Which lines in the data contain the word "figurehere"? Please copy each of them.
=== Begin Enclosure ===
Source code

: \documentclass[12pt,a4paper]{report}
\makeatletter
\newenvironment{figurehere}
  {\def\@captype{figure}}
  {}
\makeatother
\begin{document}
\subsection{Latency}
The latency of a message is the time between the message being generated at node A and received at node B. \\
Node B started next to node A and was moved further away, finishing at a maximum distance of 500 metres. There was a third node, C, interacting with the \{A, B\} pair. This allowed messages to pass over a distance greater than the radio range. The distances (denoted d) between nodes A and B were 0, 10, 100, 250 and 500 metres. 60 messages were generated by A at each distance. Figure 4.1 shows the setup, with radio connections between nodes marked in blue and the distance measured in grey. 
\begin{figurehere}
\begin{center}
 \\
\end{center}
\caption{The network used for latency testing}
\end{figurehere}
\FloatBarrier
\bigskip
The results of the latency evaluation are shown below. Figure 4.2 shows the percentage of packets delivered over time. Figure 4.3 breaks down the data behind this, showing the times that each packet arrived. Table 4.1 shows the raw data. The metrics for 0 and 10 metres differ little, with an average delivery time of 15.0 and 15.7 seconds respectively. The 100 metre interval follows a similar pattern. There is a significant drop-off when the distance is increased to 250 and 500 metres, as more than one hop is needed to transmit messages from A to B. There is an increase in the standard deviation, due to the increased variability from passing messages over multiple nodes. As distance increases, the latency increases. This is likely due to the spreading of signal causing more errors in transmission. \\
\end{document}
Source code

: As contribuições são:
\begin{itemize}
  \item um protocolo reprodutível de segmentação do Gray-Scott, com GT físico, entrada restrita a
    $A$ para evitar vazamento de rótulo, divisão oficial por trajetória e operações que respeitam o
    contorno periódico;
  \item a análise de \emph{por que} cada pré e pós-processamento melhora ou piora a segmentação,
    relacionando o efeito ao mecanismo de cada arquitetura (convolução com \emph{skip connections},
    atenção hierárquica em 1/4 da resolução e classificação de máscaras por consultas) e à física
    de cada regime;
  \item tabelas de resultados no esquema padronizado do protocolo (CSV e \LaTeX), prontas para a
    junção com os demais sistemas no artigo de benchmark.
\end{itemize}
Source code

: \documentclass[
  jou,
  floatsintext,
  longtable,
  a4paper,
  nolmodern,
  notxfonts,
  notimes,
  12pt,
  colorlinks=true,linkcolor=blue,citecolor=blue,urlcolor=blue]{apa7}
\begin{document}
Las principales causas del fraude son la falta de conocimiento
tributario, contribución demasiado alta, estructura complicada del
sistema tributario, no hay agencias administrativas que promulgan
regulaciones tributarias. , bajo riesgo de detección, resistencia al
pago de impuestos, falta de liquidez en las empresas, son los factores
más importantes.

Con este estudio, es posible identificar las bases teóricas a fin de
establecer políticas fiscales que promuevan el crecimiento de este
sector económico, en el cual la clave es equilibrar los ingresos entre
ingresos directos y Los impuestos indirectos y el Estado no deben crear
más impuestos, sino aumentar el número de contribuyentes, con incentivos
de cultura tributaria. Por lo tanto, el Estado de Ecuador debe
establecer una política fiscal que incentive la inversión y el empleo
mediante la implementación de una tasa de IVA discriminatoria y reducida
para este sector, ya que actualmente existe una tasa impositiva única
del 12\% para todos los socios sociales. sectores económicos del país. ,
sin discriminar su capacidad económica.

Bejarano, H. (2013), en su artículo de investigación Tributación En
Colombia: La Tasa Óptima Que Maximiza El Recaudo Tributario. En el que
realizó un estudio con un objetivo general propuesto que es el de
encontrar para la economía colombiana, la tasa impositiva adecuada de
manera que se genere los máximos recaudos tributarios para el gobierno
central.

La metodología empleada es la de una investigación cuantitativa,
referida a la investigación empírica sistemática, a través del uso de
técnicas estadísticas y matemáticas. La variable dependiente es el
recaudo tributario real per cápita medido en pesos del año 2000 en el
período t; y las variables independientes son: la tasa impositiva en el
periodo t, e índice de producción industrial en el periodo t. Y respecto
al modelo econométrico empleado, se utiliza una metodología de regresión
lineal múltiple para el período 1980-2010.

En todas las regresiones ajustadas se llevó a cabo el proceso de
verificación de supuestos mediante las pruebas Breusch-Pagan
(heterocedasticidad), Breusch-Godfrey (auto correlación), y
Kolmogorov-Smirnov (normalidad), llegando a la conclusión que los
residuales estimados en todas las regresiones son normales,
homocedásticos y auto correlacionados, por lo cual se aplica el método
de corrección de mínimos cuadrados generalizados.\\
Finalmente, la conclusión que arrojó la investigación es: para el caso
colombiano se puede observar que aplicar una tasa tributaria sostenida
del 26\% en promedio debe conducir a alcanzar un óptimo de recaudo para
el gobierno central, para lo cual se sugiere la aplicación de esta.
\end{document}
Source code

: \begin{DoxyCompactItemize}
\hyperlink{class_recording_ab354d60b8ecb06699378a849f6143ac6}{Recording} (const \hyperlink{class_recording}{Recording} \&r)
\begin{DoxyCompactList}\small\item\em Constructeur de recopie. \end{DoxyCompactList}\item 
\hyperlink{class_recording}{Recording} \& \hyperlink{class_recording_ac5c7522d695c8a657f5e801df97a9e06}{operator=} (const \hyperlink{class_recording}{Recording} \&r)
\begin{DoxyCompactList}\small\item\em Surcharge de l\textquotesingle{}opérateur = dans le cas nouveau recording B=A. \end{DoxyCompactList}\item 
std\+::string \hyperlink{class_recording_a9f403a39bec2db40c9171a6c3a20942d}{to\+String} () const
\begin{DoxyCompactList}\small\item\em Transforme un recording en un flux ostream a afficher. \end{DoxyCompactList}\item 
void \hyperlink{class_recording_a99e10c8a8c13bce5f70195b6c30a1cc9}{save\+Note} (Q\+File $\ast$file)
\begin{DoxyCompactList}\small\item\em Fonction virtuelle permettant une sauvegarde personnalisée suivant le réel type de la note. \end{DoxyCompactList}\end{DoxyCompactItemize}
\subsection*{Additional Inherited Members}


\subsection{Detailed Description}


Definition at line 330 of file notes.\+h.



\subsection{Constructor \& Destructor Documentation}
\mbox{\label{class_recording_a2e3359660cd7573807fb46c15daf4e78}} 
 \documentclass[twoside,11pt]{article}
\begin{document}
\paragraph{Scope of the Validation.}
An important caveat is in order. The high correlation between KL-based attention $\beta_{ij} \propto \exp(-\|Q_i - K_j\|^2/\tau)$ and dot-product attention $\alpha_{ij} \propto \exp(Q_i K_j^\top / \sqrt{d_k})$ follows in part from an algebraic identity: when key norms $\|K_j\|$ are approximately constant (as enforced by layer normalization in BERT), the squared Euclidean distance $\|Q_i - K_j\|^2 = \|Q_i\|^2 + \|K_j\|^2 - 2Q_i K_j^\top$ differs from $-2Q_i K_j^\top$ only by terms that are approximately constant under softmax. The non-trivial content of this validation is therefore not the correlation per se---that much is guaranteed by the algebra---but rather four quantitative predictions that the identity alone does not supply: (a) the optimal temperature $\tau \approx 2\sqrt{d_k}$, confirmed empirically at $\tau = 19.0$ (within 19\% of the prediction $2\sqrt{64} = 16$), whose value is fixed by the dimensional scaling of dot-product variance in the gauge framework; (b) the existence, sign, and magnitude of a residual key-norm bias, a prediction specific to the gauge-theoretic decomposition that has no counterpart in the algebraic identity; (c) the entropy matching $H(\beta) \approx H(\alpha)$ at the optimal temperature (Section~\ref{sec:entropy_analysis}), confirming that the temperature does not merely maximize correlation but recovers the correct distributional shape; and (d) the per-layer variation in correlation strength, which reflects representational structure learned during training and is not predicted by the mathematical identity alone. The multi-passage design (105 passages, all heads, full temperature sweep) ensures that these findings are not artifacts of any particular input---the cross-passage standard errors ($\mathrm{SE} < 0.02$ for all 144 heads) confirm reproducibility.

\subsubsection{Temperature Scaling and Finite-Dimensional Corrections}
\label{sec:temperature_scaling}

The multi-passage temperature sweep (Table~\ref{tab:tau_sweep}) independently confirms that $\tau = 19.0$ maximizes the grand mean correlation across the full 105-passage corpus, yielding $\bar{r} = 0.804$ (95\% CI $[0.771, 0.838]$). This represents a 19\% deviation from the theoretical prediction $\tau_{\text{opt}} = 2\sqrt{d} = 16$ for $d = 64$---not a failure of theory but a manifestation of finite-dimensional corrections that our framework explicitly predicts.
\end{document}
=== End Enclosure ===
# [Answer area]
\newenvironment{figurehere}
\begin{figurehere}
\end{figurehere}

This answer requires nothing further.